I have decided to leave the kids room, I mentioned that (his) the kids are old enough to put their own washing away and take their own bowls downstairs to be cleaned by me (although I have banned bedroom eating for this reason) and it can go as chores for pocket money. Has it been done? Has it buggery. Sounds grim but there’s an old coco pop bowl in the kids room that’s been there for a good few weeks and I know it sounds disgusting but I refuse to move it out of principle. Dp has picked up on it being there but still hasn’t moved it or asked his kids to move it. The washing is piled up on the drawers and I just refuse to put it away. I do enough on a day to day basis with the cleaning and don’t need to literally wipe arses and collect washing from bedroom floors because other people can’t be arsed. His child once shouted me in the living room (I was doing the washing up) to ask me to put something in the bin for him. He was watching tv. I said no but later found a fucking banana skin Thrown behind a box. Enraged was not even the word.

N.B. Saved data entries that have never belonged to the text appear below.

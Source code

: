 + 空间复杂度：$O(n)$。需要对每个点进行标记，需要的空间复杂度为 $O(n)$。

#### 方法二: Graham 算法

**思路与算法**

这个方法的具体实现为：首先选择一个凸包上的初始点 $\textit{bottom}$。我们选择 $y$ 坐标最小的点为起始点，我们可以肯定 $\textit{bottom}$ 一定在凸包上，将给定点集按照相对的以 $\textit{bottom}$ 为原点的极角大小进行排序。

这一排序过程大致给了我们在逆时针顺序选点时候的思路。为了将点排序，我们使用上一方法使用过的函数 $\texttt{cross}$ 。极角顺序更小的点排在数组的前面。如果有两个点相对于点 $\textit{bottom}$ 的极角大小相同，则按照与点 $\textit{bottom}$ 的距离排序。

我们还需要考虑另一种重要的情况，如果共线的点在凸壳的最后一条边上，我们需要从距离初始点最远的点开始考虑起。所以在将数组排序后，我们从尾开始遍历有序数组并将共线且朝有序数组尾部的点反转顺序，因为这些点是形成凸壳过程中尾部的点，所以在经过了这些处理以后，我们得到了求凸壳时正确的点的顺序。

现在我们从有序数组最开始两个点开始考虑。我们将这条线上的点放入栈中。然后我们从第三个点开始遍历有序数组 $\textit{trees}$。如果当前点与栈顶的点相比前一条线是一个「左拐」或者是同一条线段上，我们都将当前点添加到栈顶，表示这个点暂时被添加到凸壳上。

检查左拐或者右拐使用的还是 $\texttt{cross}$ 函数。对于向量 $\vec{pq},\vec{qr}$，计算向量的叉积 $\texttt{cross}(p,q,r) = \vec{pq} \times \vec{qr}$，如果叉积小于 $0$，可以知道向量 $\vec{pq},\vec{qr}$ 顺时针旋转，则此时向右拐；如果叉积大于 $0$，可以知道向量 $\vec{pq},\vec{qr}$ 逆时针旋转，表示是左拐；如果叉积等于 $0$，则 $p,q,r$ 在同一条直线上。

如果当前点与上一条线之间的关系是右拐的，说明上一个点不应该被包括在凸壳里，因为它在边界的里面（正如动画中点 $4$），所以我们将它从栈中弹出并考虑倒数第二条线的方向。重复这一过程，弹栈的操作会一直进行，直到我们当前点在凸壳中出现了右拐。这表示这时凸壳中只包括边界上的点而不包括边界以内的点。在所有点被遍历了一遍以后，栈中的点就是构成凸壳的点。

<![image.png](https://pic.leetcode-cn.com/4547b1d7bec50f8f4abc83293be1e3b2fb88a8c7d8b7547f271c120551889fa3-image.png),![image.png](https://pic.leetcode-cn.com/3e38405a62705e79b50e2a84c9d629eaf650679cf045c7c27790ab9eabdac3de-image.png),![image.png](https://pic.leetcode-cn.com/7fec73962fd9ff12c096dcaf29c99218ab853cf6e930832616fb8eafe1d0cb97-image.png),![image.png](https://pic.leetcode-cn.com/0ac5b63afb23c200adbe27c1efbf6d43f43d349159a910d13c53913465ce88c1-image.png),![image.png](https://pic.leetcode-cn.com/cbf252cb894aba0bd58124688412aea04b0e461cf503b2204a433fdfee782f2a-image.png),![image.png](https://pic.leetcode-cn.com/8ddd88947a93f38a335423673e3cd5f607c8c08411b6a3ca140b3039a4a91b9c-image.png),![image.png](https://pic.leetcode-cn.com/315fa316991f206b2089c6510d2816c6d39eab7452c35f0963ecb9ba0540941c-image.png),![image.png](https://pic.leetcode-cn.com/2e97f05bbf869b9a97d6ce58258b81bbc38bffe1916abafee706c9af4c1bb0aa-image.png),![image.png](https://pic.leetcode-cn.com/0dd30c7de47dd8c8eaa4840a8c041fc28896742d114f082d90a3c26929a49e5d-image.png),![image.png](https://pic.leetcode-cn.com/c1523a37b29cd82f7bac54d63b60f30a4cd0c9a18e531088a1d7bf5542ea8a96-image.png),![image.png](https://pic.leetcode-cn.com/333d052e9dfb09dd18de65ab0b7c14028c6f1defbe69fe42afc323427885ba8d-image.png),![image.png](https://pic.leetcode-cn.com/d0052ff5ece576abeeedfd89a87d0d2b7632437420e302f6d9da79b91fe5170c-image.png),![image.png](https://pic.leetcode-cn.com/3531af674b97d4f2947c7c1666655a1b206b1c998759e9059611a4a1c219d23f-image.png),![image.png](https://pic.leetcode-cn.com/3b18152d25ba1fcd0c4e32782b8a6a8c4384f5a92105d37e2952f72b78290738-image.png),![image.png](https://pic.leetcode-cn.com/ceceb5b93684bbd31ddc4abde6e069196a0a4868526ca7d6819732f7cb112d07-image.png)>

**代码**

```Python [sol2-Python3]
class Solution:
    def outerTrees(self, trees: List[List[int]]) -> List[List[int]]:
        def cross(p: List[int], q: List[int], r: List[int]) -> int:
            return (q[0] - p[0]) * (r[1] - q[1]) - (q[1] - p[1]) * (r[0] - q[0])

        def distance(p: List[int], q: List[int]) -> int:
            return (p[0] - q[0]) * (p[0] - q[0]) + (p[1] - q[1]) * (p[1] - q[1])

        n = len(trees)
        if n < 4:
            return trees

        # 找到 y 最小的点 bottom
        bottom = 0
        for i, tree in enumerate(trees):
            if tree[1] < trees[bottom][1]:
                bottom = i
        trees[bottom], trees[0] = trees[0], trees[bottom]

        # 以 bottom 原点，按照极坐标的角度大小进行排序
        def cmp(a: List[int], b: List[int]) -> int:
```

My dp is the same as yours when pointing stuff out, usually it erupts into strong words like ‘I’m a grown man’ yes well put your T-shirt’s in the drawer instead of back in the basket I have just taken them out from!!!

I have no advice but will be eagerly reading this thread for hints and tips to help cure my dp of his lazy slobbery

Fatted · 24/11/2019 00:31

Woah, I just read your post about your DS put his stuff away, but didn't do it right. If it's his stuff getting put away in his room, surely just let him put it wherever he wants?! Choose your battles OP, this is not one I'd bother with.

If they leave things laying around, put them in their beds under the covers. I've found this is a suitable alternative to throwing them out.

Or just stop doing it all.

ohgetyou · 24/11/2019 09:39

Snap although I was working part time. So I got a cleaner... DH now runs about moaning and cleaning up after me now, now he realises the cost of it, he even gets the hoover out the night before she comes which pisses me off no end because a/ we are paying her to do this and b/ he used to sweep the floor occasionally granted but in to a corner of the room and leave it there for the pixies I presume.
Like your husband he always claims he was about to do it even when it has been there for days.
Get a cleaner make them aware this is not free.

Awesome side effect because mine is so good there is now an appreciation that this is a luxury, all the household including teenagers are a lot tidier not perfect but better and I now I am looking for full time work as I know I won't need to spend my weekends running about like a headless chicken screaming at my family.